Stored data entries

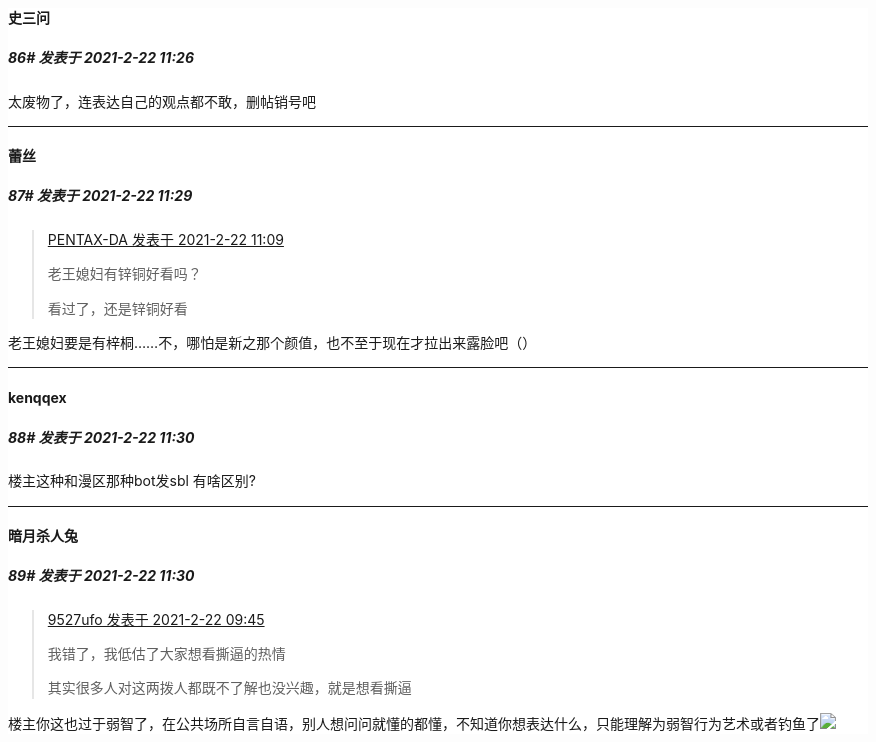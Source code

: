 ####  史三问  
##### 86#       发表于 2021-2-22 11:26




太废物了，连表达自己的观点都不敢，删帖销号吧







*****

####  蕾丝  
##### 87#       发表于 2021-2-22 11:29



<blockquote><a href="httphttps://bbs.saraba1st.com/2b/forum.php?mod=redirect&amp;goto=findpost&amp;pid=50402999&amp;ptid=1988986" target="_blank">PENTAX-DA 发表于 2021-2-22 11:09</a>

老王媳妇有锌铜好看吗？

看过了，还是锌铜好看</blockquote>
老王媳妇要是有梓桐……不，哪怕是新之那个颜值，也不至于现在才拉出来露脸吧（）







*****

####  kenqqex  
##### 88#       发表于 2021-2-22 11:30




楼主这种和漫区那种bot发sbl 有啥区别?







*****

####  暗月杀人兔  
##### 89#       发表于 2021-2-22 11:30



<blockquote><a href="httphttps://bbs.saraba1st.com/2b/forum.php?mod=redirect&amp;goto=findpost&amp;pid=50402111&amp;ptid=1988986" target="_blank">9527ufo 发表于 2021-2-22 09:45</a>

我错了，我低估了大家想看撕逼的热情


其实很多人对这两拨人都既不了解也没兴趣，就是想看撕逼</blockquote>
楼主你这也过于弱智了，在公共场所自言自语，别人想问问就懂的都懂，不知道你想表达什么，只能理解为弱智行为艺术或者钓鱼了<img src="https://static.saraba1st.com/image/smiley/face2017/065.png" referrerpolicy="no-referrer">
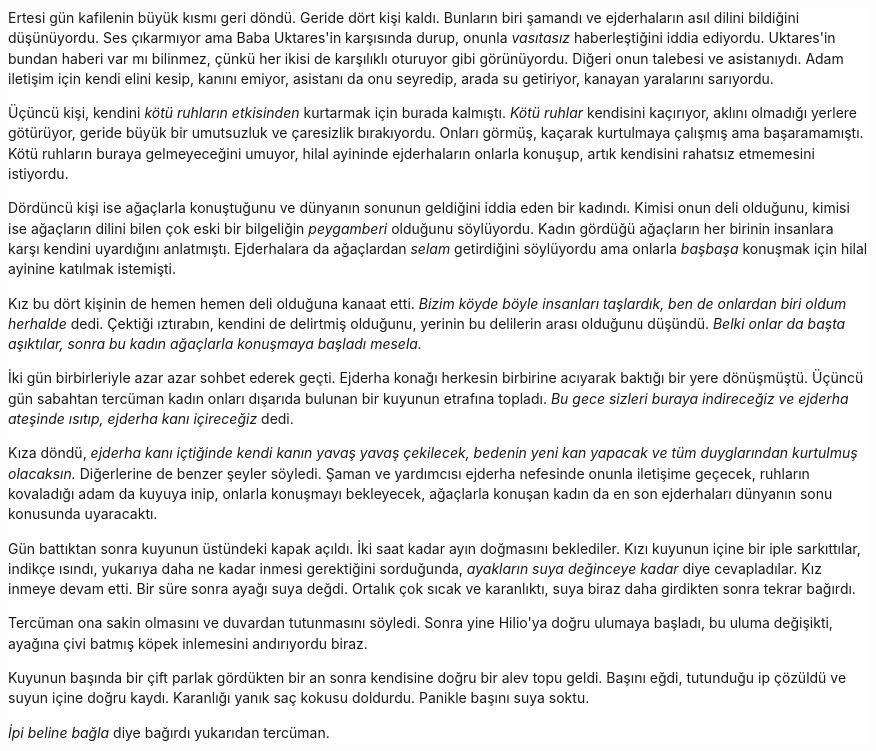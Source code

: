 Ertesi gün kafilenin büyük kısmı geri döndü. Geride dört kişi kaldı. Bunların
biri şamandı ve ejderhaların asıl dilini bildiğini düşünüyordu. Ses çıkarmıyor
ama Baba Uktares'in karşısında durup, onunla *vasıtasız* haberleştiğini iddia
ediyordu. Uktares'in bundan haberi var mı bilinmez, çünkü her ikisi de
karşılıklı oturuyor gibi görünüyordu. Diğeri onun talebesi ve asistanıydı. Adam
iletişim için kendi elini kesip, kanını emiyor, asistanı da onu seyredip, arada
su getiriyor, kanayan yaralarını sarıyordu.

Üçüncü kişi, kendini *kötü ruhların etkisinden* kurtarmak için burada kalmıştı.
*Kötü ruhlar* kendisini kaçırıyor, aklını olmadığı yerlere götürüyor, geride
büyük bir umutsuzluk ve çaresizlik bırakıyordu. Onları görmüş, kaçarak
kurtulmaya çalışmış ama başaramamıştı. Kötü ruhların buraya gelmeyeceğini
umuyor, hilal ayininde ejderhaların onlarla konuşup, artık kendisini rahatsız
etmemesini istiyordu.

Dördüncü kişi ise ağaçlarla konuştuğunu ve dünyanın sonunun geldiğini iddia eden
bir kadındı. Kimisi onun deli olduğunu, kimisi ise ağaçların dilini bilen çok
eski bir bilgeliğin *peygamberi* olduğunu söylüyordu. Kadın gördüğü ağaçların
her birinin insanlara karşı kendini uyardığını anlatmıştı. Ejderhalara da
ağaçlardan *selam* getirdiğini söylüyordu ama onlarla *başbaşa* konuşmak için
hilal ayinine katılmak istemişti.

Kız bu dört kişinin de hemen hemen deli olduğuna kanaat etti. *Bizim köyde böyle
insanları taşlardık, ben de onlardan biri oldum herhalde* dedi. Çektiği
ıztırabın, kendini de delirtmiş olduğunu, yerinin bu delilerin arası olduğunu
düşündü. *Belki onlar da başta aşıktılar, sonra bu kadın ağaçlarla konuşmaya
başladı mesela.*

İki gün birbirleriyle azar azar sohbet ederek geçti. Ejderha konağı herkesin
birbirine acıyarak baktığı bir yere dönüşmüştü. Üçüncü gün sabahtan tercüman
kadın onları dışarıda bulunan bir kuyunun etrafına topladı. *Bu gece sizleri
buraya indireceğiz ve ejderha ateşinde ısıtıp, ejderha kanı içireceğiz* dedi.

Kıza döndü, *ejderha kanı içtiğinde kendi kanın yavaş yavaş çekilecek, bedenin
yeni kan yapacak ve tüm duyglarından kurtulmuş olacaksın.* Diğerlerine de benzer
şeyler söyledi. Şaman ve yardımcısı ejderha nefesinde onunla iletişime geçecek,
ruhların kovaladığı adam da kuyuya inip, onlarla konuşmayı bekleyecek, ağaçlarla
konuşan kadın da en son ejderhaları dünyanın sonu konusunda uyaracaktı.

Gün battıktan sonra kuyunun üstündeki kapak açıldı. İki saat kadar ayın
doğmasını beklediler. Kızı kuyunun içine bir iple sarkıttılar, indikçe ısındı,
yukarıya daha ne kadar inmesi gerektiğini sorduğunda, *ayakların suya değinceye
kadar* diye cevapladılar. Kız inmeye devam etti. Bir süre sonra ayağı suya
değdi. Ortalık çok sıcak ve karanlıktı, suya biraz daha girdikten sonra tekrar
bağırdı.

Tercüman ona sakin olmasını ve duvardan tutunmasını söyledi. Sonra yine Hilio'ya
doğru ulumaya başladı, bu uluma değişikti, ayağına çivi batmış köpek inlemesini
andırıyordu biraz.

Kuyunun başında bir çift parlak gördükten bir an sonra kendisine doğru bir alev
topu geldi. Başını eğdi, tutunduğu ip çözüldü ve suyun içine doğru kaydı.
Karanlığı yanık saç kokusu doldurdu. Panikle başını suya soktu.

*İpi beline bağla* diye bağırdı yukarıdan tercüman.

Task to carry out
Return a copy of each line in the entries that carries the string "ağaçların".

Result of the task
bir kadındı. Kimisi onun deli olduğunu, kimisi ise ağaçların dilini bilen çok
eski bir bilgeliğin *peygamberi* olduğunu söylüyordu. Kadın gördüğü ağaçların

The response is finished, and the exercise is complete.